Records>
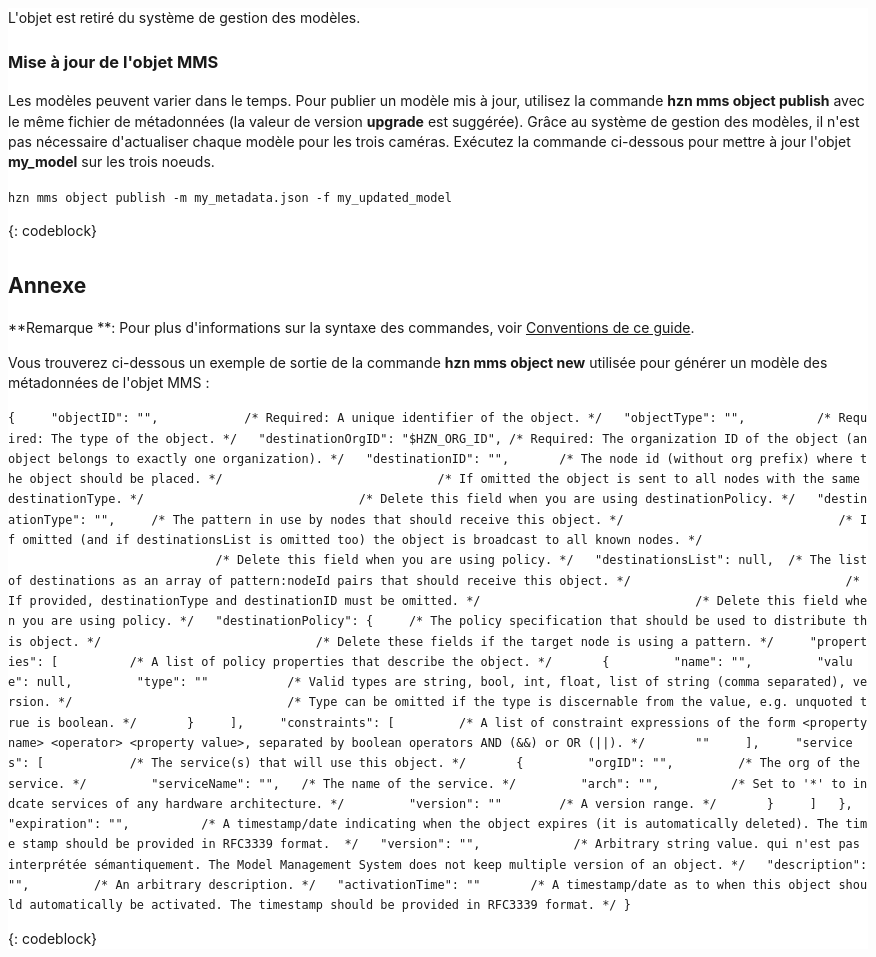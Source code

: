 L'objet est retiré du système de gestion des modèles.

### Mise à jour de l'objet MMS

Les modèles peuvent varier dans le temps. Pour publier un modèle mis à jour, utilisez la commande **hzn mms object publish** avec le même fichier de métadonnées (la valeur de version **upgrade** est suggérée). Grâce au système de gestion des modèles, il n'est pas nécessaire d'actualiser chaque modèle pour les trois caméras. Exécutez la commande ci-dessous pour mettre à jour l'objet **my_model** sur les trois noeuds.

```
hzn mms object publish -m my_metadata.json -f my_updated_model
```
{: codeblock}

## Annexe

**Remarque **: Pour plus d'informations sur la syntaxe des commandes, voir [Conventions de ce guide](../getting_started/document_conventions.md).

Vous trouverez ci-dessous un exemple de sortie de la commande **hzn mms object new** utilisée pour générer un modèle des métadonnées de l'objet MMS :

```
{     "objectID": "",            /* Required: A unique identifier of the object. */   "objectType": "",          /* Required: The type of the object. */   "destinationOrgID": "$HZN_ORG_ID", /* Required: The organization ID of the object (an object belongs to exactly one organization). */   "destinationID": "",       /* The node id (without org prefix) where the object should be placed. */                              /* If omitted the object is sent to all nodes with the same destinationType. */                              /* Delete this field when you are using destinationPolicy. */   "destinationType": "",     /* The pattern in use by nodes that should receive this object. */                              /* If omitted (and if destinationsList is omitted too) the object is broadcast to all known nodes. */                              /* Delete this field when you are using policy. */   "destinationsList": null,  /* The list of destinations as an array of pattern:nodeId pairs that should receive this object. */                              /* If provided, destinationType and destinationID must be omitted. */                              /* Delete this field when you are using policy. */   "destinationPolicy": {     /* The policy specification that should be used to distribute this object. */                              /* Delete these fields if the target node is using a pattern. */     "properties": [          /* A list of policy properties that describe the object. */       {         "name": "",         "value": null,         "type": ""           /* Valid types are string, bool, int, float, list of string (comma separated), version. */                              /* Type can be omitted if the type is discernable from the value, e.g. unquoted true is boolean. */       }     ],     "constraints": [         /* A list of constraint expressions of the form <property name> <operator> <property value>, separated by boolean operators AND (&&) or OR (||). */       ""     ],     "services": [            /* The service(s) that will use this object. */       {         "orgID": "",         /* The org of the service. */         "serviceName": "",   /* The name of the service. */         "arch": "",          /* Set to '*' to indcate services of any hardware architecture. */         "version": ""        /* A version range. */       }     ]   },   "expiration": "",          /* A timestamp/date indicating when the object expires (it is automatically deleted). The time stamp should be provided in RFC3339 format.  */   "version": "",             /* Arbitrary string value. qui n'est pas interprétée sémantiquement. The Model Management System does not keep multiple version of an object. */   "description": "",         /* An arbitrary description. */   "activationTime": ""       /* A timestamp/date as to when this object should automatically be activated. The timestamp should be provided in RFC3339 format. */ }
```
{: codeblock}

Task instructions>
Every entry above is to be repeated word for word, with all pictures omitted.

Completed task>
Source code

: L'objet est retiré du système de gestion des modèles.

### Mise à jour de l'objet MMS

Les modèles peuvent varier dans le temps. Pour publier un modèle mis à jour, utilisez la commande **hzn mms object publish** avec le même fichier de métadonnées (la valeur de version **upgrade** est suggérée). Grâce au système de gestion des modèles, il n'est pas nécessaire d'actualiser chaque modèle pour les trois caméras. Exécutez la commande ci-dessous pour mettre à jour l'objet **my_model** sur les trois noeuds.

```
hzn mms object publish -m my_metadata.json -f my_updated_model
```
{: codeblock}

## Annexe

**Remarque **: Pour plus d'informations sur la syntaxe des commandes, voir [Conventions de ce guide](../getting_started/document_conventions.md).

Vous trouverez ci-dessous un exemple de sortie de la commande **hzn mms object new** utilisée pour générer un modèle des métadonnées de l'objet MMS :

```
{     "objectID": "",            /* Required: A unique identifier of the object. */   "objectType": "",          /* Required: The type of the object. */   "destinationOrgID": "$HZN_ORG_ID", /* Required: The organization ID of the object (an object belongs to exactly one organization). */   "destinationID": "",       /* The node id (without org prefix) where the object should be placed. */                              /* If omitted the object is sent to all nodes with the same destinationType. */                              /* Delete this field when you are using destinationPolicy. */   "destinationType": "",     /* The pattern in use by nodes that should receive this object. */                              /* If omitted (and if destinationsList is omitted too) the object is broadcast to all known nodes. */                              /* Delete this field when you are using policy. */   "destinationsList": null,  /* The list of destinations as an array of pattern:nodeId pairs that should receive this object. */                              /* If provided, destinationType and destinationID must be omitted. */                              /* Delete this field when you are using policy. */   "destinationPolicy": {     /* The policy specification that should be used to distribute this object. */                              /* Delete these fields if the target node is using a pattern. */     "properties": [          /* A list of policy properties that describe the object. */       {         "name": "",         "value": null,         "type": ""           /* Valid types are string, bool, int, float, list of string (comma separated), version. */                              /* Type can be omitted if the type is discernable from the value, e.g. unquoted true is boolean. */       }     ],     "constraints": [         /* A list of constraint expressions of the form <property name> <operator> <property value>, separated by boolean operators AND (&&) or OR (||). */       ""     ],     "services": [            /* The service(s) that will use this object. */       {         "orgID": "",         /* The org of the service. */         "serviceName": "",   /* The name of the service. */         "arch": "",          /* Set to '*' to indcate services of any hardware architecture. */         "version": ""        /* A version range. */       }     ]   },   "expiration": "",          /* A timestamp/date indicating when the object expires (it is automatically deleted). The time stamp should be provided in RFC3339 format.  */   "version": "",             /* Arbitrary string value. qui n'est pas interprétée sémantiquement. The Model Management System does not keep multiple version of an object. */   "description": "",         /* An arbitrary description. */   "activationTime": ""       /* A timestamp/date as to when this object should automatically be activated. The timestamp should be provided in RFC3339 format. */ }
```
{: codeblock}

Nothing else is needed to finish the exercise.